Of course, developing drugs is also really expensive, but PATH was able to secure support from two leaders in impact investing. Our partners at the Global Health Investment Fund and the private-sector life-sciences investment firm Clarus saw the potential of TrBD and provided the early funding (and expertise) to get us off the ground—incentivized by social impact and an innovative FDA funding mechanism called a priority review voucher, or PRV.
Here’s how it works: A PRV is a reward for developing a drug or vaccine to treat a neglected disease. The reward entitles the bearer to a faster (but not less stringent) regulatory review for any other drug or vaccine under development. Time is money in drug development, so PRVs are extremely valuable and have been sold for more than US$300 million. Knowing this, the FDA uses the PRV program to incentivize development of tools for neglected diseases.

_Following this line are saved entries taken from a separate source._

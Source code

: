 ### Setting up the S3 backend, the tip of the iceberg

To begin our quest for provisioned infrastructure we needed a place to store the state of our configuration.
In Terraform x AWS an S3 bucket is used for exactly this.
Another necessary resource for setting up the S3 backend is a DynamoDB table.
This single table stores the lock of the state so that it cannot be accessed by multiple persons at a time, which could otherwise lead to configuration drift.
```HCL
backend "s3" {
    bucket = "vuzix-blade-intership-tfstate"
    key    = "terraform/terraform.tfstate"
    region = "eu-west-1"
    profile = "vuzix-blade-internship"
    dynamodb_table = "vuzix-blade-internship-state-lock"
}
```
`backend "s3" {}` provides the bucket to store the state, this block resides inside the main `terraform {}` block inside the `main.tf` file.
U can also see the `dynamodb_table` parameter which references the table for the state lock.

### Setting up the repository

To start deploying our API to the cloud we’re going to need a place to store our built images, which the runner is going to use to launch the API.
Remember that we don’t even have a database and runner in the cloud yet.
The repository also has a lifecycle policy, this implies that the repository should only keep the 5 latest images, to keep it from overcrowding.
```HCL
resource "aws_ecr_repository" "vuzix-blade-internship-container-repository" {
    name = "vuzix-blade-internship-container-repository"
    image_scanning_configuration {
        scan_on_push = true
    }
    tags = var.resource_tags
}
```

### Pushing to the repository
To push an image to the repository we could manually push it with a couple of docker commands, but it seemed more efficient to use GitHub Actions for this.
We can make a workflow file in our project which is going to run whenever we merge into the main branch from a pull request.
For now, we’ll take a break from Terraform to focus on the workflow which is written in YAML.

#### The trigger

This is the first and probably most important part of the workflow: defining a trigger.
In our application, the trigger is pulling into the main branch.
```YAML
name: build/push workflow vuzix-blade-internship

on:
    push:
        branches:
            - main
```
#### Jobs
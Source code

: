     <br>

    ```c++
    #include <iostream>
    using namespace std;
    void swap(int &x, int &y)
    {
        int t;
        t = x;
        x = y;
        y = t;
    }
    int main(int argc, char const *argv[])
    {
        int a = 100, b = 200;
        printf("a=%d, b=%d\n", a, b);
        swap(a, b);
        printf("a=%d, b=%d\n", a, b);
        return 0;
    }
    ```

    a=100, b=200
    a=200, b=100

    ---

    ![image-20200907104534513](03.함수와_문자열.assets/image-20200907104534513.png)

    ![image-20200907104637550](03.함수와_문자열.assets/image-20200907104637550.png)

If PATH and our partners successfully bring TrBD through FDA approval, we’ll not only make strides toward improving health, but also earn and then monetize a PRV. And that promise—the chance to make an impact and do well by doing good—brought the investors on board.
The role PATH plays
Of course, someone has to put all the pieces together, ushering the project from idea to scale. That’s PATH, and it’s what we’ve been doing for 40 years. Our scientific, drug development, and global health expertise mean that the manufacturers know we “get” what they do. The investors know that we understand their needs. And the scientists know we speak their language. And everyone knows our driving goal: to make better health possible by ensuring that every family has access to the appropriate health innovations they need to thrive.
All in for health
What’s next? Together, we’re planning clinical trials, preparing the drug, and building the package of materials for the FDA review. Approval can only be a few years away, and if successful, we also plan to sell our PRV, repaying our investors and dedicating a portion of the rest to making TrBD affordable and available worldwide. Proceeds from the sale of the PRV will also fund continuing research and development to keep driving down the global burden of STHs.
In the end, Geno—and the consortium—are all looking forward to one final call (at any hour): the moment we’ll announce a new tool to protect families everywhere from parasitic worms.